Adjusts the start and end indices of annotations based on the line’s formatting and width.
- Parameters:
annotations – a list of Annotations.
content_width – the width of the actual content
line_width – the width of the line in which the content is placed.
align – the horizontal alignment (left, right, center) to assume for the adjustment
shift – an optional additional shift
- Returns:
A list of
Annotation
s with the adjusted start and end positions.
Annotation processors¶
AnnotationProcessor
s transform annotations to an output format.

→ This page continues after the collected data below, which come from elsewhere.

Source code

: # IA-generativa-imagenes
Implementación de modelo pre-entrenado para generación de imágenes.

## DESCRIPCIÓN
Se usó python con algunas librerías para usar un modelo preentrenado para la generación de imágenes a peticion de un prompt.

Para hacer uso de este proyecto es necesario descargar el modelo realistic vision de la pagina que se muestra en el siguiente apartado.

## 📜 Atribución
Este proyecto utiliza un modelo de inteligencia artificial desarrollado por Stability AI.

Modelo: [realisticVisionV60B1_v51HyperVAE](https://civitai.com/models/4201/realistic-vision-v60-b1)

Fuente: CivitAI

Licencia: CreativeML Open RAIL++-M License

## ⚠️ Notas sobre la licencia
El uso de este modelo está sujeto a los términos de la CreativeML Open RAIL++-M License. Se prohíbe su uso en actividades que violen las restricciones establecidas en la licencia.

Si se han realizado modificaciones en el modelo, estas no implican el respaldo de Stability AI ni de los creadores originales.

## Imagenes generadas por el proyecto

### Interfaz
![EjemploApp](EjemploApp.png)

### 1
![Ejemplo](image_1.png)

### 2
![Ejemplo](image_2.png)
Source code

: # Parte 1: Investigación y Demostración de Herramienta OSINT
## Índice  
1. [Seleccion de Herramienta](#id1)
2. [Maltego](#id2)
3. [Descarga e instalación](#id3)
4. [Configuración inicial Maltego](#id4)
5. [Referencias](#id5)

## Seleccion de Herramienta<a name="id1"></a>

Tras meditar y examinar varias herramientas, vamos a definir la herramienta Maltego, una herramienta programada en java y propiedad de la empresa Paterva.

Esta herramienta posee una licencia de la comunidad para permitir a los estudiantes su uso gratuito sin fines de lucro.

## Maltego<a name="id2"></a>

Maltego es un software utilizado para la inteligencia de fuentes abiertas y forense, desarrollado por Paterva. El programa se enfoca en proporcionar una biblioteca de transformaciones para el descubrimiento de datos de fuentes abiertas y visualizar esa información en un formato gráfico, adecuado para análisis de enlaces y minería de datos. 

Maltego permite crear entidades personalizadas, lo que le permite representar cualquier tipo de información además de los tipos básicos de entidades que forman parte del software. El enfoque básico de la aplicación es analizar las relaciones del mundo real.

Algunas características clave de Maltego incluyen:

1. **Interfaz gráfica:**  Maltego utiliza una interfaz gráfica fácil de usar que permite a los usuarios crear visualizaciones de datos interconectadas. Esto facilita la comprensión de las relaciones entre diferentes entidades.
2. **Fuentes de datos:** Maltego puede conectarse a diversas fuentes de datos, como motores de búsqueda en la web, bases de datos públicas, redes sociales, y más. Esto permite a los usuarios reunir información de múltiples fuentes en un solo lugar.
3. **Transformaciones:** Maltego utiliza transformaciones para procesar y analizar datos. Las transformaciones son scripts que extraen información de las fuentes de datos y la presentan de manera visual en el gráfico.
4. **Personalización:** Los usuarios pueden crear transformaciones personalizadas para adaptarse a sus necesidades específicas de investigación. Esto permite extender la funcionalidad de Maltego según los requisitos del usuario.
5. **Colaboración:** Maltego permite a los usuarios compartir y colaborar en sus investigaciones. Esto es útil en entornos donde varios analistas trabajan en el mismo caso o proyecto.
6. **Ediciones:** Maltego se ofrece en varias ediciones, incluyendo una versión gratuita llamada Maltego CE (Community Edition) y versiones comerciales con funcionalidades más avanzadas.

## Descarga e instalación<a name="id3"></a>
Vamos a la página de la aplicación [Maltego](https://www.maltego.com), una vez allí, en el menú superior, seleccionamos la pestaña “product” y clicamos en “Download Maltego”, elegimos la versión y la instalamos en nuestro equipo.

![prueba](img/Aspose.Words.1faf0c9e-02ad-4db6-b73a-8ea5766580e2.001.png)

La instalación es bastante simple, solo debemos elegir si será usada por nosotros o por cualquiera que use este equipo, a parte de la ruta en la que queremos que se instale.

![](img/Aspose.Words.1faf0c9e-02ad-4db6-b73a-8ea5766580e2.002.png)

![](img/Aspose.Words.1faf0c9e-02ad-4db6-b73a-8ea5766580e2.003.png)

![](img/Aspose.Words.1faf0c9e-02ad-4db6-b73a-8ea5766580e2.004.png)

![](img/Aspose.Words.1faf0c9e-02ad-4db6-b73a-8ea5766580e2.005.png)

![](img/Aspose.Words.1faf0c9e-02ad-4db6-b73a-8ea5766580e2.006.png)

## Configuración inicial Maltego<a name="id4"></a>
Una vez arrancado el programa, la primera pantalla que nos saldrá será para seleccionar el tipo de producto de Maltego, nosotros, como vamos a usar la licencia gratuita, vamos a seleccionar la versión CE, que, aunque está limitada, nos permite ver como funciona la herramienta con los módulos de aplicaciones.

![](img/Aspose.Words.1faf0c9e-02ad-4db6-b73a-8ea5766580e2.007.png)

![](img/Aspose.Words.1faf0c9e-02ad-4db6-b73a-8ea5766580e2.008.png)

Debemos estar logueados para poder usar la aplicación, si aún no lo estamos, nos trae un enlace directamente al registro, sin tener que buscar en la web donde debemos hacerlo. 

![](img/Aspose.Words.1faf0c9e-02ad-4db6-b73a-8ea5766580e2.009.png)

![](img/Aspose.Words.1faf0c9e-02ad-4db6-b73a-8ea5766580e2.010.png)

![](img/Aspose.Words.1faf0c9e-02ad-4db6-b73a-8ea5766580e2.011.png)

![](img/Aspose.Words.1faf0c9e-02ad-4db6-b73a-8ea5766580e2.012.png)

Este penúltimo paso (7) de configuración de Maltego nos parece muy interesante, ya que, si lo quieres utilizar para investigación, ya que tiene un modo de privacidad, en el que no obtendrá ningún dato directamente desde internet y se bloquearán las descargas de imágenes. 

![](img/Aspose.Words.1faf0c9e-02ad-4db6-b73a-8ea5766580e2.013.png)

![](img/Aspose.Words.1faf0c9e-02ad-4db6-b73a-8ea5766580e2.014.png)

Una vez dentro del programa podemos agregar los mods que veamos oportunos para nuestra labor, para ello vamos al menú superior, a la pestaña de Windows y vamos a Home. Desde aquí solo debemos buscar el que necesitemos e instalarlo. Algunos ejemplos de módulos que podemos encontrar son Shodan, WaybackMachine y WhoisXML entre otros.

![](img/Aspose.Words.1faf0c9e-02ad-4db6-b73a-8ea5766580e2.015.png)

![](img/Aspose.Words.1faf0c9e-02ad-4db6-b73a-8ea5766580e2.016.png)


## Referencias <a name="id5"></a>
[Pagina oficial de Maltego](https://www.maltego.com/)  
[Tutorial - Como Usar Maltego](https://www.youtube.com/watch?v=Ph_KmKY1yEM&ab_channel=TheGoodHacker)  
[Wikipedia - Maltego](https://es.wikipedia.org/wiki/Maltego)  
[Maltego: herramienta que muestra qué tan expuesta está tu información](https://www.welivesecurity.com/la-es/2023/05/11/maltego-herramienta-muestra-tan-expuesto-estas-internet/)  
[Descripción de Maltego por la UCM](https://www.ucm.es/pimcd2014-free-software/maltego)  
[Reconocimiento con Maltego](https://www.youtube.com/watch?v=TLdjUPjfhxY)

All AnnotationProcessor’s implement the AnnotationProcessor
interface
by overwrite the class’s AnnotationProcessor.__call__()
method.
Note
The AnnotationExtractor class must be put into a package with the extractor’s name (e.g.,
inscriptis.annotation.output.*package*
) and be named*PackageExtractor*
(see the examples below).The overwritten
__call__()
method may either extend the original dictionary which contains the extracted text and annotations (e.g.,SurfaceExtractor
) or may replace it with an custom output (e.g.,HtmlExtractor
andXmlExtractor
.
Currently, Inscriptis supports the following built-in AnnotationProcessors:
HtmlExtractor
provides an annotated HTML output format.
XmlExtractor
yields an output which marks annotations with XML tags.
SurfaceExtractor
adds the key surface to the result dictionary which contains the surface forms of the extracted annotations.